Unified Stream and Batch Processing of WorldQuant 101 Alphas in DolphinDB

In 2015, the formulas of 101 quantitative trading alphas used by WorldQuant were presented in the paper 101 Formulaic Alphas. To conveniently calculate these 101 alphas in DolphinDB, you can use the functions encapsulated in the module wq101alpha (wq101alpha.dos).

This module has the following advantages over Python:

  • Better Performance: DolphinDB outperforms Python by a median of 15.5x. For 27.5% of the alphas, DolphinDB is more than 100 times faster than Python.
  • Unified Stream and Batch Processing: Functions defined in this module can be used for both stream and batch processing.
  • Simplicity: Most of the 101 alphas can be written with DolphinDB built-in functions.

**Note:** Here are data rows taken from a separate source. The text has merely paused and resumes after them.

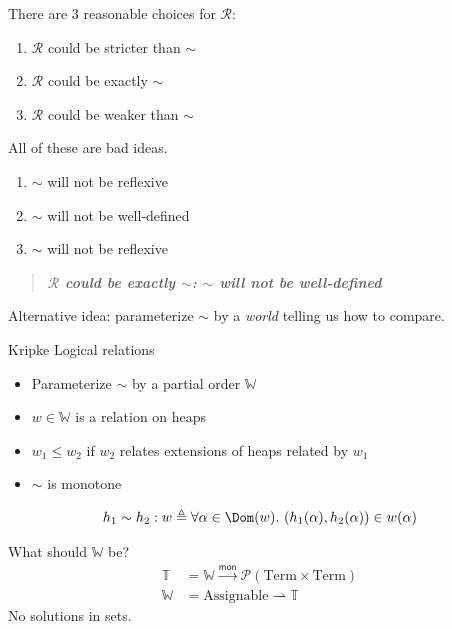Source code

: \documentclass{beamer}
\newcommand{\mto}{\ensuremath{\xrightarrow{\mathsf{mon}}}}
\newcommand{\pto}{\ensuremath{\rightharpoonup}}
\newcommand{\pow}[1]{\ensuremath{\mathcal{P}(#1)}}
\newcommand{\relR}{\ensuremath{\mathrel{\mathcal{R}}}}
\newcommand{\defs}{\ensuremath{\mathrel{\triangleq}}}
\newcommand{\worlds}{\ensuremath{\mathbb{W}}}
\newcommand{\assignables}{\ensuremath{\mathrm{Assignable}}}
\newcommand{\semtypes}{\ensuremath{\mathbb{T}}}
\newcommand{\term}{\ensuremath{\mathrm{Term}}}
\begin{document}
\begin{frame}
  \centering
  There are 3 reasonable choices for $\relR$:
  \begin{enumerate}
  \item $\relR$ could be stricter than $\sim$
  \item $\relR$ could be exactly $\sim$
  \item $\relR$ could be weaker than $\sim$
  \end{enumerate}
  \pause
  \bigskip

  All of these are bad ideas.
  \pause
  \bigskip
  \begin{enumerate}
  \item $\sim$ will not be reflexive
  \item $\sim$ will not be well-defined
  \item $\sim$ will not be reflexive
  \end{enumerate}
\end{frame}

\begin{frame}
  \centering
  \begin{quote}
    \bf\it $\relR$ could be exactly $\sim$: $\sim$ will not be well-defined
  \end{quote}
  Alternative idea: parameterize $\sim$ by a \emph{world} telling us
  how to compare.
\end{frame}

\begin{frame}
  \centering
  Kripke Logical relations
  \begin{itemize}
  \item Parameterize $\sim$ by a partial order $\worlds$
  \item $w \in \worlds$ is a relation on heaps
  \item $w_1 \le w_2$ if $w_2$ relates extensions of heaps related by
    $w_1$
  \item $\sim$ is monotone
  \end{itemize}
  \bigskip
  \[
    h_1 \sim h_2 : w \defs \forall \alpha \in \Dom(w).\ (h_1(\alpha), h_2(\alpha)) \in w(\alpha)
  \]
\end{frame}

\begin{frame}
  \centering What should $\worlds$ be?
  \begin{align*}
    \semtypes &= \worlds \mto \pow{\term \times \term}\\
    \worlds &= \assignables \pto \semtypes
  \end{align*}
  \pause
  \bigskip
  No solutions in sets.
\end{frame}
\end{document}
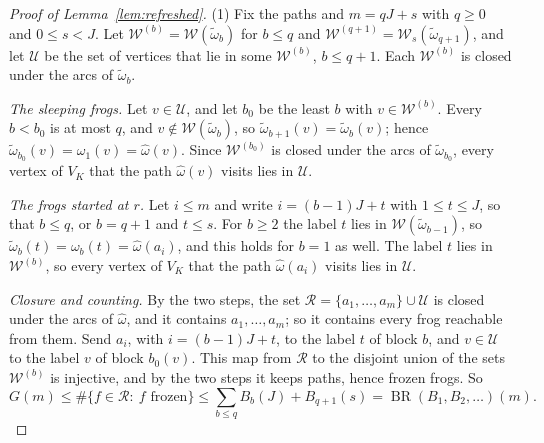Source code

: \documentclass[11pt]{amsart}
\theoremstyle{definition}
\numberwithin{equation}{section}
\newcommand{\BR}{\operatorname{BR}}
\newcommand{\cU}{\mathcal{U}}
\newcommand{\cW}{\mathcal{W}}
\begin{document}
\begin{proof}[Proof of Lemma~\ref{lem:refreshed}]
(1) Fix the paths and $m=qJ+s$ with $q\ge0$ and $0\le s<J$. Let $\cW^{(b)}=\cW(\tilde\omega_b)$ for $b\le q$ and $\cW^{(q+1)}=\cW_s(\tilde\omega_{q+1})$, and let $\cU$ be the set of vertices that lie in some $\cW^{(b)}$, $b\le q+1$. Each $\cW^{(b)}$ is closed under the arcs of $\tilde\omega_b$.

\emph{The sleeping frogs.} Let $v\in\cU$, and let $b_0$ be the least $b$ with $v\in\cW^{(b)}$. Every $b<b_0$ is at most $q$, and $v\notin\cW(\tilde\omega_b)$, so $\tilde\omega_{b+1}(v)=\tilde\omega_b(v)$; hence $\tilde\omega_{b_0}(v)=\omega_1(v)=\hat\omega(v)$. Since $\cW^{(b_0)}$ is closed under the arcs of $\tilde\omega_{b_0}$, every vertex of $V_K$ that the path $\hat\omega(v)$ visits lies in $\cU$.

\emph{The frogs started at $r$.} Let $i\le m$ and write $i=(b-1)J+t$ with $1\le t\le J$, so that $b\le q$, or $b=q+1$ and $t\le s$. For $b\ge2$ the label $t$ lies in $\cW(\tilde\omega_{b-1})$, so $\tilde\omega_b(t)=\omega_b(t)=\hat\omega(a_i)$, and this holds for $b=1$ as well. The label $t$ lies in $\cW^{(b)}$, so every vertex of $V_K$ that the path $\hat\omega(a_i)$ visits lies in $\cU$.

\emph{Closure and counting.} By the two steps, the set $\mathcal{R}=\{a_1,\dots,a_m\}\cup\cU$ is closed under the arcs of $\hat\omega$, and it contains $a_1,\dots,a_m$; so it contains every frog reachable from them. Send $a_i$, with $i=(b-1)J+t$, to the label $t$ of block $b$, and $v\in\cU$ to the label $v$ of block $b_0(v)$. This map from $\mathcal{R}$ to the disjoint union of the sets $\cW^{(b)}$ is injective, and by the two steps it keeps paths, hence frozen frogs. So
\[
G(m)\le\#\{f\in\mathcal{R}:\ f\text{ frozen}\}\le\sum_{b\le q}B_b(J)+B_{q+1}(s)=\BR(B_1,B_2,\dots)(m). %
\]


\end{proof}
\end{document}
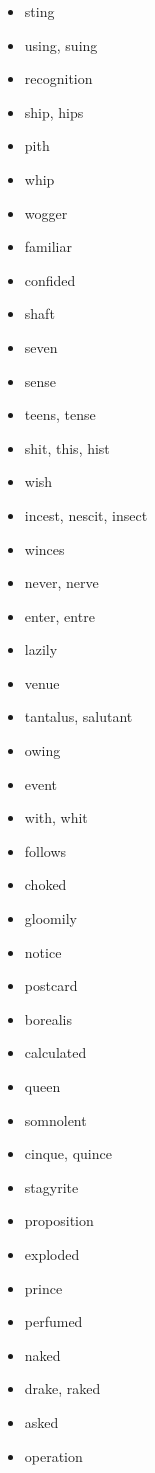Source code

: \documentclass{article}
\begin{document}
\begin{itemize}
    \item sting
    \item using, suing
    \item recognition
    \item ship, hips
    \item pith
    \item whip
    \item wogger
    \item familiar
    \item confided
    \item shaft
    \item seven
    \item sense
    \item teens, tense
    \item shit, this, hist
    \item wish
    \item incest, nescit, insect
    \item winces
    \item never, nerve
    \item enter, entre
    \item lazily
    \item venue
    \item tantalus, salutant
    \item owing
    \item event
    \item with, whit
    \item follows
    \item choked
    \item gloomily
    \item notice
    \item postcard
    \item borealis
    \item calculated
    \item queen
    \item somnolent
    \item cinque, quince
    \item stagyrite
    \item proposition
    \item exploded
    \item prince
    \item perfumed
    \item naked
    \item drake, raked
    \item asked
    \item operation

\end{itemize}
\end{document}
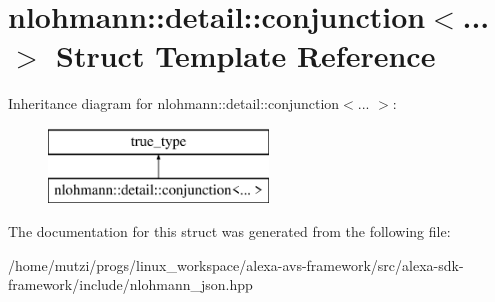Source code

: \hypertarget{structnlohmann_1_1detail_1_1conjunction}{}\section{nlohmann\+:\+:detail\+:\+:conjunction$<$... $>$ Struct Template Reference}
\label{structnlohmann_1_1detail_1_1conjunction}
Inheritance diagram for nlohmann\+:\+:detail\+:\+:conjunction$<$... $>$\+:\begin{figure}[H]
\begin{center}
\leavevmode
\includegraphics[height=2.000000cm]{dd/dde/structnlohmann_1_1detail_1_1conjunction}
\end{center}
\end{figure}


The documentation for this struct was generated from the following file\+:\begin{DoxyCompactItemize}
\item 
/home/mutzi/progs/linux\+\_\+workspace/alexa-\/avs-\/framework/src/alexa-\/sdk-\/framework/include/nlohmann\+\_\+json.\+hpp\end{DoxyCompactItemize}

No need to develop new functions.

Note: All scripts in this tutorial are compatible with DolphinDB V2.00.8, 1.30.20 or higher.

1. Naming Conventions

  • All function names in module wq101alpha start with "WQAlpha" followed by a number from 1 to 101. For examples, WQAlpha1,WQAlpha2, etc.

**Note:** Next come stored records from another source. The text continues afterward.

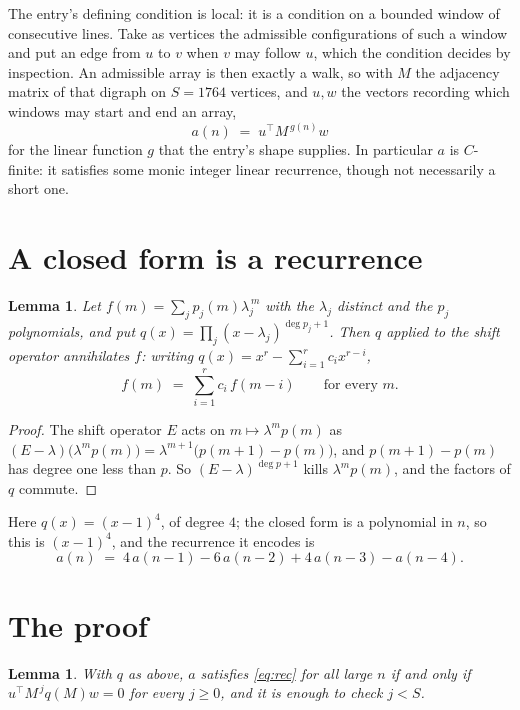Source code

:\documentclass[11pt,a4paper]{article}
\theoremstyle{plain}
\newtheorem{lemma}[theorem]{Lemma}
\theoremstyle{definition}
\begin{document}
The entry's defining condition is local: it is a condition on a bounded window of consecutive lines. Take as vertices the
admissible configurations of such a window and put an edge from $u$ to $v$ when $v$ may
follow $u$, which the condition decides by inspection. An admissible array is then exactly a
walk, so with $M$ the adjacency matrix of that digraph on $S=1764$ vertices, and $u,w$ the
vectors recording which windows may start and end an array,
\[
a(n)\;=\;u^{\!\top}M^{\,g(n)}w
\]
for the linear function $g$ that the entry's shape supplies. In particular $a$ is
$C$-finite: it satisfies some monic integer linear recurrence, though not necessarily a short
one.

\section{A closed form is a recurrence}

\begin{lemma}\label{lem:ann}
Let $f(m)=\sum_{j}p_j(m)\lambda_j^{\,m}$ with the $\lambda_j$ distinct and the $p_j$
polynomials, and put $q(x)=\prod_j(x-\lambda_j)^{\deg p_j+1}$. Then $q$ applied to the shift
operator annihilates $f$: writing $q(x)=x^{r}-\sum_{i=1}^{r}c_ix^{r-i}$,
\[
f(m)\;=\;\sum_{i=1}^{r}c_i\,f(m-i)\qquad\text{for every }m.
\]
\end{lemma}

\begin{proof}
The shift operator $E$ acts on $m\mapsto\lambda^{m}p(m)$ as
$(E-\lambda)\bigl(\lambda^{m}p(m)\bigr)=\lambda^{m+1}\bigl(p(m+1)-p(m)\bigr)$, and
$p(m+1)-p(m)$ has degree one less than $p$. So $(E-\lambda)^{\deg p+1}$ kills
$\lambda^{m}p(m)$, and the factors of $q$ commute.
\end{proof}

Here $q(x)=(x-1)^{4}$, of degree $4$; the closed form is a polynomial in $n$, so this is $(x-1)^{4}$, and the recurrence it encodes is
\begin{equation}\label{eq:rec}
a(n)\;=\;4\,a(n-1) - 6\,a(n-2) + 4\,a(n-3) - a(n-4).
\end{equation}

\section{The proof}

\begin{lemma}\label{lem:crit}
With $q$ as above, $a$ satisfies \eqref{eq:rec} for all large $n$ if and only if
$u^{\!\top}M^{\,j}q(M)w=0$ for every $j\ge0$, and it is enough to check $j<S$.
\end{lemma}
\end{document}
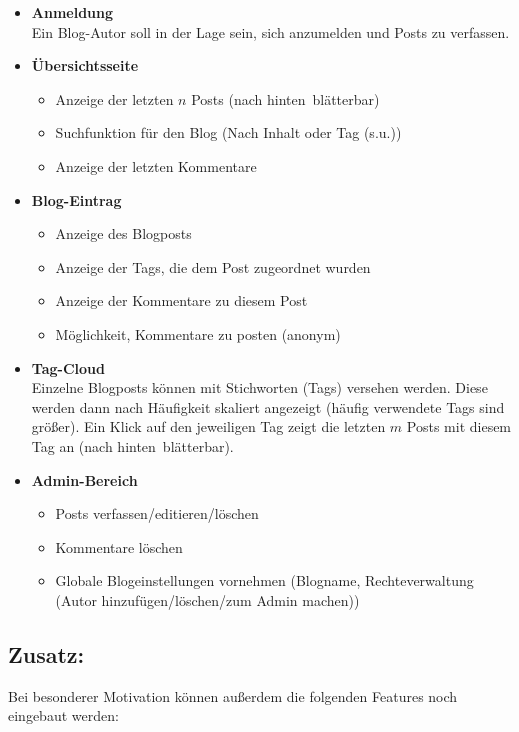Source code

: \documentclass[10pt,a4paper]{article}
\begin{document}
\begin{itemize}
 \item \textbf{Anmeldung}\\
       Ein Blog-Autor soll in der Lage sein, sich anzumelden und Posts zu verfassen.
 \item \textbf{Übersichtsseite}
       \begin{itemize}
        \item Anzeige der letzten $n$ Posts (nach \glqq hinten\grqq \ blätterbar)
        \item Suchfunktion für den Blog (Nach Inhalt oder Tag (s.u.))
        \item Anzeige der letzten Kommentare
       \end{itemize}
 \item \textbf{Blog-Eintrag}
       \begin{itemize}
        \item Anzeige des Blogposts
        \item Anzeige der Tags, die dem Post zugeordnet wurden
        \item Anzeige der Kommentare zu diesem Post
        \item Möglichkeit, Kommentare zu posten (anonym)
       \end{itemize}
 \item \textbf{Tag-Cloud}\\
       Einzelne Blogposts können mit Stichworten (Tags) versehen werden. Diese werden dann nach Häufigkeit skaliert angezeigt (häufig verwendete Tags sind größer). Ein Klick auf den jeweiligen Tag zeigt die letzten $m$ Posts mit diesem Tag an (nach \glqq hinten\grqq \ blätterbar).
 \item \textbf{Admin-Bereich}
       \begin{itemize}
        \item Posts verfassen/editieren/löschen
        \item Kommentare löschen
        \item Globale Blogeinstellungen vornehmen (Blogname, Rechteverwaltung (Autor hinzufügen/löschen/zum Admin machen))
       \end{itemize}
\end{itemize}


\subsection*{Zusatz:}

Bei besonderer Motivation können außerdem die folgenden Features noch eingebaut werden:
\end{document}
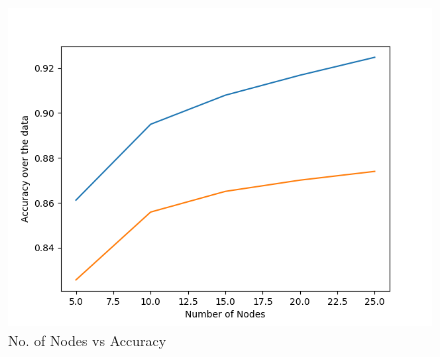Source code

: \documentclass[11pt]{article}
\begin{document}
\begin{figure}[H]
  \includegraphics[width=\linewidth]{nn_c_plot.png}
  \caption{No. of Nodes vs Accuracy}
  \label{fig1B}
\end{figure}
\\
\end{document}
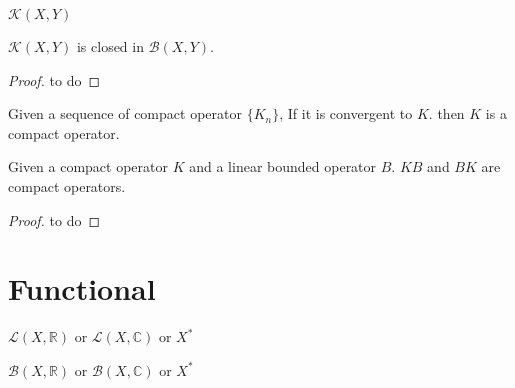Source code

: \begin{notation}
$\mathcal{K}(X, Y)$
\end{notation}

\begin{theorem}
$\mathcal{K}(X, Y)$ is closed in $\mathcal{B}(X, Y)$. 
\end{theorem}

\begin{proof}
to do
\end{proof}

\begin{corollary}
Given a sequence of compact operator $\{K_n\}$, If it is convergent to $K$. then $K$ is a compact operator. 
\end{corollary}

\begin{example}
\end{example}

\begin{theorem}
Given a compact operator $K$ and a linear bounded operator $B$. $K B$ and $B K$ are compact operators. 
\end{theorem}

\begin{proof}
to do
\end{proof}

\section{Functional}

\begin{definition}
\end{definition}

\begin{definition}
\end{definition}

\begin{notation}
$\mathcal{L}(X, \mathbb{R})$ or $\mathcal{L}(X, \mathbb{C})$ or $X^*$
\end{notation}

\begin{notation}
$\mathcal{B}(X, \mathbb{R})$ or $\mathcal{B}(X, \mathbb{C})$ or $X^*$
\end{notation}

\begin{definition}
\end{definition}

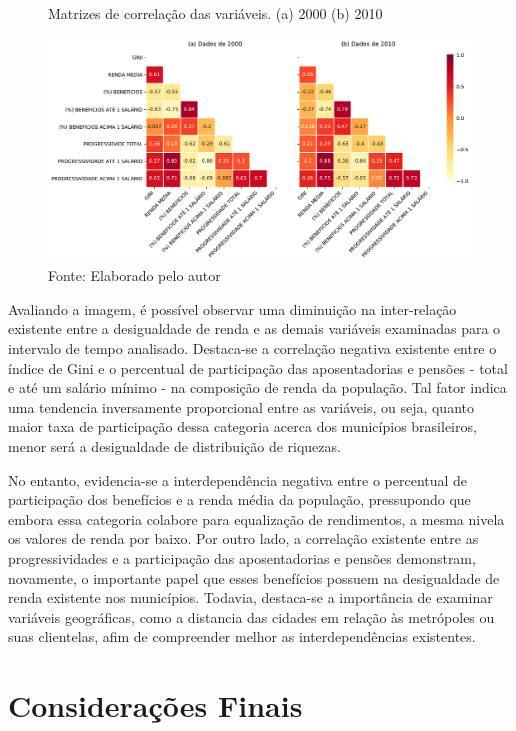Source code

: \begin{figure}[!h]
    \centering
    \caption{Matrizes de correlação das variáveis. (a) 2000 (b) 2010}
    \includegraphics[width=\textwidth]{figs/cap04_corr_matrix.pdf}
    \caption*{\footnotesize{Fonte: Elaborado pelo autor}}
    \label{fig:cap04:matrixcorr}
\end{figure}

Avaliando a imagem, é possível observar uma diminuição na inter-relação existente entre a desigualdade de renda e as demais variáveis examinadas para o intervalo de tempo analisado. Destaca-se a correlação negativa existente entre o índice de Gini e o percentual de participação das aposentadorias e pensões - total e até um salário mínimo - na composição de renda da população. Tal fator indica uma tendencia inversamente proporcional entre as variáveis, ou seja, quanto maior taxa de participação dessa categoria acerca dos municípios brasileiros, menor será a desigualdade de distribuição de riquezas. 

No entanto, evidencia-se a interdependência negativa entre o percentual de participação dos benefícios e a renda média da população, pressupondo que embora essa categoria colabore para equalização de rendimentos, a mesma nivela os valores de renda por baixo. Por outro lado, a correlação existente entre as progressividades e a participação das aposentadorias e pensões demonstram, novamente, o importante papel que esses benefícios possuem na desigualdade de renda existente nos municípios. Todavia, destaca-se a importância de examinar variáveis geográficas, como a distancia das cidades em relação às metrópoles ou suas clientelas, afim de compreender melhor as interdependências existentes.


\section{Considerações Finais}\label{cap04:conclusoes}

  • The following is a list of parameters for alphas defined in the wq101alpha module. Each alpha may use a different set of parameters (see Appendix).

ParametersMeaningContains industry information
tradetimetrading hours×
securityidsecurity code×
openopen price×
closeclose price×
highhigh price×
lowlow price×
voltrading volume×
vwapvolume-weighted average price×
capmarket capitalization
indclassindustry classification
  • Two types of alphas are defined in the wq101alpha module: alphas with and without industry information.
Alpha typeInputOutputAlpha#
with industry informationtabletable48,56,58,59,63,67,69,70,76,79,80,82,87,89,90,91,93,97,100
without industry informationmatrixmatrixall other alphas

2. Examples

This chapter expounds how to calculate alphas with specific examples.

2.1. Environment Setup

Add the module file wq101alpha.dos to [home]/modules.

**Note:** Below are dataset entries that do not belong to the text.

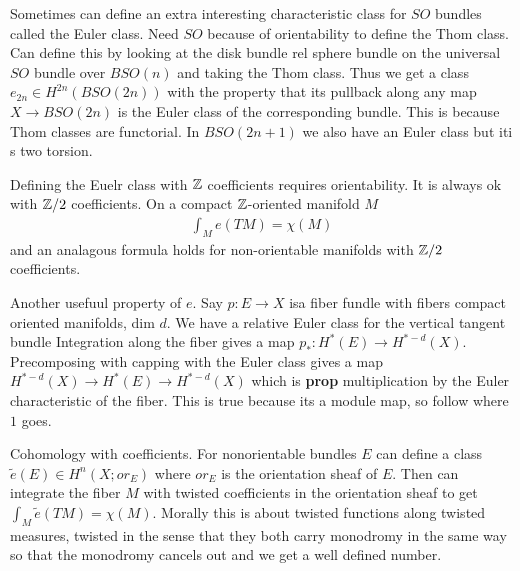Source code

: \documentclass[12pt]{article}
\begin{document}
    \begin{remark}
        Sometimes can define an extra interesting characteristic class for $SO$ bundles called the Euler class. Need $SO$ because of orientability to define the Thom class. Can define this by looking at the disk bundle rel sphere bundle on the universal $SO$ bundle over $BSO(n)$ and taking the Thom class. Thus we get a class $e_{2n} \in H^{2n}(BSO(2n))$ with the property that its pullback along any map $X \to BSO(2n)$ is the Euler class of the corresponding bundle. This is because Thom classes are functorial. In $BSO(2n+1)$ we also have an Euler class but iti s two torsion. 
    \end{remark}

    \begin{remark}
        Defining the Euelr class with $\Z$ coefficients requires orientability. It is always ok with $\Z/2$ coefficients. On a compact $\Z$-oriented manifold $M$ \begin{align*}
        \int_M e(TM) = \chi(M)
        \end{align*} and an analagous formula holds for non-orientable manifolds with $\Z/2$ coefficients.
    \end{remark}

    \begin{remark}
        Another usefuul property of $e$. Say $p:E\to X$ isa fiber fundle with fibers compact oriented manifolds, dim $d$. We have a relative Euler class for the vertical tangent bundle Integration along the fiber gives a map $p_*: H^*(E) \to H^{*-d}(X)$. Precomposing with capping with the Euler class gives a map $H^{*-d}(X) \to H^*(E) \to H^{*-d}(X)$ which is \textbf{prop} multiplication by the Euler characteristic of the fiber. This is true because its a module map, so follow where $1$ goes.
        \end{remark}

        \begin{remark}
            Cohomology with coefficients. For nonorientable bundles $E$ can define a class $\tilde e(E) \in H^n(X; or_E)$ where $or_E$ is the orientation sheaf of $E$. Then can integrate the fiber $M$ with twisted coefficients in the orientation sheaf to get $\int_M \tilde e(TM) = \chi(M)$. Morally this is about twisted functions along twisted measures, twisted in the sense that they both carry monodromy in the same way so that the monodromy cancels out and we get a well defined number.
        \end{remark}
\end{document}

The [home] directory is specified by the configuration parameter home. (To check the value of home, use getHomeDir())

2.2. Data Preparation

You can simulate daily data with DataSimulation and industry information with IndustryInfo .

Alternatively, if you already have tables of daily data and industry information, you need to perform an equal join to combine these two tables, and make sure that the column names are consistent with the parameters defined in the module.

If you need to change the column names, you can use function prepareData in module prepare101 (add prepare101.dos to [home]/modules). It converts the column names to the defined parameters.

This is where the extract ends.